**Records contained in a dataset**:
========================================================================
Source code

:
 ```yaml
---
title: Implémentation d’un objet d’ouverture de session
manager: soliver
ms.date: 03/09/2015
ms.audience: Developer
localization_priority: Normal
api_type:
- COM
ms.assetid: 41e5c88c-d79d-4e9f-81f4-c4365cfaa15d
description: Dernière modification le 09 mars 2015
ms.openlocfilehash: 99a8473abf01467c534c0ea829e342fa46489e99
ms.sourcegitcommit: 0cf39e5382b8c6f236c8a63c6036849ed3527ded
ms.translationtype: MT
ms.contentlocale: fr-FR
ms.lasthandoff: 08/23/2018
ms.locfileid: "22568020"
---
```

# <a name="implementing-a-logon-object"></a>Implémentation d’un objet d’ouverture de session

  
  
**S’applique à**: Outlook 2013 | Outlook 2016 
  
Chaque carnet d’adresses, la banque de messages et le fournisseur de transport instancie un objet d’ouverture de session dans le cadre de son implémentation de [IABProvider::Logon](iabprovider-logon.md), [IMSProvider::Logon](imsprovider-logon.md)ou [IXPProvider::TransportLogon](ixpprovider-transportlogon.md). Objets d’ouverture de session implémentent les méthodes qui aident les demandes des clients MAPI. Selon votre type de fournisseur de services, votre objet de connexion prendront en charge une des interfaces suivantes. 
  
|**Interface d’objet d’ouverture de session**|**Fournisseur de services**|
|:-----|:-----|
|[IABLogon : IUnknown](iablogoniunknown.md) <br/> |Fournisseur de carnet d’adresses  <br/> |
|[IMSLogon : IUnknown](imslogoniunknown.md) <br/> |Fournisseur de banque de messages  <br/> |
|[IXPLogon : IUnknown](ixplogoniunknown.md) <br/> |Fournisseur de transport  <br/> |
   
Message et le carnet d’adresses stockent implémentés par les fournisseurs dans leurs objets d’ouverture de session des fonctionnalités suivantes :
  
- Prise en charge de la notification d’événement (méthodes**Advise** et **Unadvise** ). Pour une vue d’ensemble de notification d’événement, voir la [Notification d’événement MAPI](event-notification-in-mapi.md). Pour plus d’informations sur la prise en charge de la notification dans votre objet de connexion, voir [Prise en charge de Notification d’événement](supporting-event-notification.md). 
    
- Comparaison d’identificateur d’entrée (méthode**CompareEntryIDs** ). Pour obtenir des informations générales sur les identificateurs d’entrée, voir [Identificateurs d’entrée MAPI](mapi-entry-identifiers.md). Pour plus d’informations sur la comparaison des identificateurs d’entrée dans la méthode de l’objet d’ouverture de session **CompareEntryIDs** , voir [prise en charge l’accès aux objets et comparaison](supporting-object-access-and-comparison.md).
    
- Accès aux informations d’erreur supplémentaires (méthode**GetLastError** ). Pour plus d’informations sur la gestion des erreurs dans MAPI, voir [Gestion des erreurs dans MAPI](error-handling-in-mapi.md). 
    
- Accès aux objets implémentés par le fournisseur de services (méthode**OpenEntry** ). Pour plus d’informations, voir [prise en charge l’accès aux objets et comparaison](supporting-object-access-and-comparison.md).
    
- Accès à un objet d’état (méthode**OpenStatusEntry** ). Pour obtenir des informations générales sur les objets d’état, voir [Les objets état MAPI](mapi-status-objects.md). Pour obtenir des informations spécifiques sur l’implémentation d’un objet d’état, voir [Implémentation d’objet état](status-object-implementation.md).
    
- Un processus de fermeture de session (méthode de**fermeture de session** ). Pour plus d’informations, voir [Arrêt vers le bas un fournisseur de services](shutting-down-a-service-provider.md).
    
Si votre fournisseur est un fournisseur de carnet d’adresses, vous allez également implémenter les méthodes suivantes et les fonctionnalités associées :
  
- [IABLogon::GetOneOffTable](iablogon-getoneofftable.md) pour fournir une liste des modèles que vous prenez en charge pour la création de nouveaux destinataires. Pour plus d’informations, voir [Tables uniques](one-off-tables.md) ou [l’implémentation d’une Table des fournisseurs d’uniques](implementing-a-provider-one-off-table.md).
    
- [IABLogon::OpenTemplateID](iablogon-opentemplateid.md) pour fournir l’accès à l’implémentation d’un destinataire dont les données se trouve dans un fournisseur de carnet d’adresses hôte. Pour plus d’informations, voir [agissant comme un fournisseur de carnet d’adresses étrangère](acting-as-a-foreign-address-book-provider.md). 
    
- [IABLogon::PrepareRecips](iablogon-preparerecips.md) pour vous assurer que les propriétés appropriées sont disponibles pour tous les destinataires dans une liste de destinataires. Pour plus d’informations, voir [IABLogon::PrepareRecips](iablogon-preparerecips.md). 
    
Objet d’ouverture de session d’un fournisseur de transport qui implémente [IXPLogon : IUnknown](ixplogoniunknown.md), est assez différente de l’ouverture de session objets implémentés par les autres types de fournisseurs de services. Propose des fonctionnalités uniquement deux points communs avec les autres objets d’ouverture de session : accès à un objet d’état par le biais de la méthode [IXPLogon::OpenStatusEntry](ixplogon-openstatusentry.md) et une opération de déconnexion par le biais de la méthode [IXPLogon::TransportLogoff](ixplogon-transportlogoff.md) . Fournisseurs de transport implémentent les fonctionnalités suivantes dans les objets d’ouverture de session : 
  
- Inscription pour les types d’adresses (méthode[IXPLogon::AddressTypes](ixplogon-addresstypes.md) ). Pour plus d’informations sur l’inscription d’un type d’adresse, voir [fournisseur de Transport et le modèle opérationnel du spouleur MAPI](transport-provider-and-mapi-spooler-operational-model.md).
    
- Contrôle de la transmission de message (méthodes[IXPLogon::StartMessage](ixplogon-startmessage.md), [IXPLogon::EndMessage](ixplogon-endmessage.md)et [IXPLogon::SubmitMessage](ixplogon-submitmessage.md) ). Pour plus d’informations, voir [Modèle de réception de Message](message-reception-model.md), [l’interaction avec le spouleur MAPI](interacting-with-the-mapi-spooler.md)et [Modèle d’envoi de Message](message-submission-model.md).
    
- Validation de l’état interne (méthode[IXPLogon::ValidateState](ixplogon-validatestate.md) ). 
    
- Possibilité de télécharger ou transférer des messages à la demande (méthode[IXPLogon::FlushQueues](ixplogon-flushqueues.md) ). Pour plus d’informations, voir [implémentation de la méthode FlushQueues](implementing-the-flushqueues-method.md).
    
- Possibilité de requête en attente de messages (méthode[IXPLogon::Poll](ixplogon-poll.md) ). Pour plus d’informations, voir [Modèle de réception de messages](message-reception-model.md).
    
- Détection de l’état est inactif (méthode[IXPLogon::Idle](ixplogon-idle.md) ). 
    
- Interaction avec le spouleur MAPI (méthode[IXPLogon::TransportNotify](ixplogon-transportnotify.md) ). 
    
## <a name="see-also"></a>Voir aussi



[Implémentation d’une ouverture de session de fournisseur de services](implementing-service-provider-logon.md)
========================================================================
**Prompt**: Search the data and copy each line containing "banque".

**Written reply**:
Chaque carnet d’adresses, la banque de messages et le fournisseur de transport instancie un objet d’ouverture de session dans le cadre de son implémentation de [IABProvider::Logon](iabprovider-logon.md), [IMSProvider::Logon](imsprovider-logon.md)ou [IXPProvider::TransportLogon](ixpprovider-transportlogon.md). Objets d’ouverture de session implémentent les méthodes qui aident les demandes des clients MAPI. Selon votre type de fournisseur de services, votre objet de connexion prendront en charge une des interfaces suivantes. 
|[IMSLogon : IUnknown](imslogoniunknown.md) <br/> |Fournisseur de banque de messages  <br/> |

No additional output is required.